#### [Plain-text document sources]
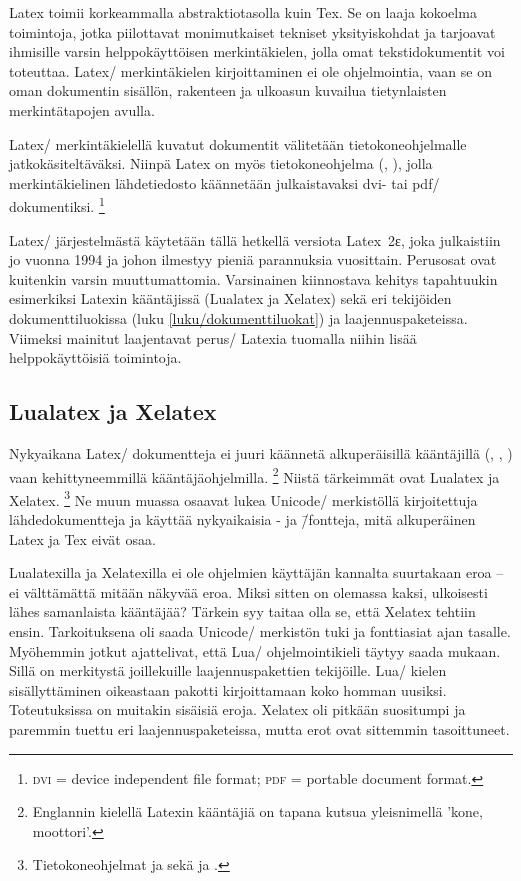Latex toimii korkeammalla abstraktiotasolla kuin Tex. Se on laaja
kokoelma toimintoja, jotka piilottavat monimutkaiset tekniset
yksityiskohdat ja tarjoavat ihmisille varsin helppokäyttöisen
merkintäkielen, jolla omat tekstidokumentit voi toteuttaa. Latex\-/
merkintäkielen kirjoittaminen ei ole ohjelmointia, vaan se on oman
dokumentin sisällön, rakenteen ja ulkoasun kuvailua tietynlaisten
merkintätapojen avulla.

Latex\-/ merkintäkielellä kuvatut dokumentit välitetään
tietokoneohjelmalle jatkokäsiteltäväksi. Niinpä Latex on myös
tietokoneohjelma (, ), jolla
merkintäkielinen lähdetiedosto käännetään julkaistavaksi dvi- tai pdf\-/
dokumentiksi.%
\footnote{\textsc{dvi} = device independent file format; \textsc{pdf} =
  portable document format.}

Latex\-/ järjestelmästä käytetään tällä hetkellä versiota Latex~2ε, joka
julkaistiin jo vuonna 1994 ja johon ilmestyy pieniä parannuksia
vuosittain. Perusosat ovat kuitenkin varsin muuttumattomia. Varsinainen
kiinnostava kehitys tapahtuukin esimerkiksi Latexin kääntäjissä
(Lualatex ja Xelatex) sekä eri tekijöiden dokumenttiluokissa (luku
\ref{luku/dokumenttiluokat}) ja laajennuspaketeissa. Viimeksi mainitut
laajentavat perus\-/ Latexia tuomalla niihin lisää helppokäyttöisiä
toimintoja.

\subsection{Lualatex ja Xelatex}

Nykyaikana Latex\-/ dokumentteja ei juuri käännetä alkuperäisillä
kääntäjillä (, , ) vaan
kehittyneemmillä kääntäjäohjelmilla.%
\footnote{Englannin kielellä Latexin kääntäjiä on tapana kutsua
  yleisnimellä  'kone, moottori'.} Niistä tärkeimmät
ovat Lualatex ja Xelatex.%
\footnote{Tietokoneohjelmat  ja  sekä
   ja .} Ne muun muassa osaavat lukea
Unicode\-/ merkistöllä kirjoitettuja lähdedokumentteja ja käyttää
nykyaikaisia - ja  \=/fontteja,
mitä alkuperäinen Latex ja Tex eivät osaa.

Lualatexilla ja Xelatexilla ei ole ohjelmien käyttäjän kannalta
suurtakaan eroa -- ei välttämättä mitään näkyvää eroa. Miksi sitten on
olemassa kaksi, ulkoisesti lähes samanlaista kääntäjää? Tärkein syy
taitaa olla se, että Xelatex tehtiin ensin. Tarkoituksena oli saada
Unicode\-/ merkistön tuki ja fonttiasiat ajan tasalle. Myöhemmin jotkut
ajattelivat, että Lua\-/ ohjelmointikieli täytyy saada mukaan. Sillä on
merkitystä joillekuille laajennuspakettien tekijöille. Lua\-/ kielen
sisällyttäminen oikeastaan pakotti kirjoittamaan koko homman uusiksi.
Toteutuksissa on muitakin sisäisiä eroja. Xelatex oli pitkään suositumpi
ja paremmin tuettu eri laajennuspaketeissa, mutta erot ovat sittemmin
tasoittuneet.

#### [What you need to do]
In the copy, include every line of the entries above exactly and none of the pictures.

#### [Final answer]
Latex toimii korkeammalla abstraktiotasolla kuin Tex. Se on laaja
kokoelma toimintoja, jotka piilottavat monimutkaiset tekniset
yksityiskohdat ja tarjoavat ihmisille varsin helppokäyttöisen
merkintäkielen, jolla omat tekstidokumentit voi toteuttaa. Latex\-/
merkintäkielen kirjoittaminen ei ole ohjelmointia, vaan se on oman
dokumentin sisällön, rakenteen ja ulkoasun kuvailua tietynlaisten
merkintätapojen avulla.

Latex\-/ merkintäkielellä kuvatut dokumentit välitetään
tietokoneohjelmalle jatkokäsiteltäväksi. Niinpä Latex on myös
tietokoneohjelma (, ), jolla
merkintäkielinen lähdetiedosto käännetään julkaistavaksi dvi- tai pdf\-/
dokumentiksi.%
\footnote{\textsc{dvi} = device independent file format; \textsc{pdf} =
  portable document format.}

Latex\-/ järjestelmästä käytetään tällä hetkellä versiota Latex~2ε, joka
julkaistiin jo vuonna 1994 ja johon ilmestyy pieniä parannuksia
vuosittain. Perusosat ovat kuitenkin varsin muuttumattomia. Varsinainen
kiinnostava kehitys tapahtuukin esimerkiksi Latexin kääntäjissä
(Lualatex ja Xelatex) sekä eri tekijöiden dokumenttiluokissa (luku
\ref{luku/dokumenttiluokat}) ja laajennuspaketeissa. Viimeksi mainitut
laajentavat perus\-/ Latexia tuomalla niihin lisää helppokäyttöisiä
toimintoja.

\subsection{Lualatex ja Xelatex}

Nykyaikana Latex\-/ dokumentteja ei juuri käännetä alkuperäisillä
kääntäjillä (, , ) vaan
kehittyneemmillä kääntäjäohjelmilla.%
\footnote{Englannin kielellä Latexin kääntäjiä on tapana kutsua
  yleisnimellä  'kone, moottori'.} Niistä tärkeimmät
ovat Lualatex ja Xelatex.%
\footnote{Tietokoneohjelmat  ja  sekä
   ja .} Ne muun muassa osaavat lukea
Unicode\-/ merkistöllä kirjoitettuja lähdedokumentteja ja käyttää
nykyaikaisia - ja  \=/fontteja,
mitä alkuperäinen Latex ja Tex eivät osaa.

Lualatexilla ja Xelatexilla ei ole ohjelmien käyttäjän kannalta
suurtakaan eroa -- ei välttämättä mitään näkyvää eroa. Miksi sitten on
olemassa kaksi, ulkoisesti lähes samanlaista kääntäjää? Tärkein syy
taitaa olla se, että Xelatex tehtiin ensin. Tarkoituksena oli saada
Unicode\-/ merkistön tuki ja fonttiasiat ajan tasalle. Myöhemmin jotkut
ajattelivat, että Lua\-/ ohjelmointikieli täytyy saada mukaan. Sillä on
merkitystä joillekuille laajennuspakettien tekijöille. Lua\-/ kielen
sisällyttäminen oikeastaan pakotti kirjoittamaan koko homman uusiksi.
Toteutuksissa on muitakin sisäisiä eroja. Xelatex oli pitkään suositumpi
ja paremmin tuettu eri laajennuspaketeissa, mutta erot ovat sittemmin
tasoittuneet.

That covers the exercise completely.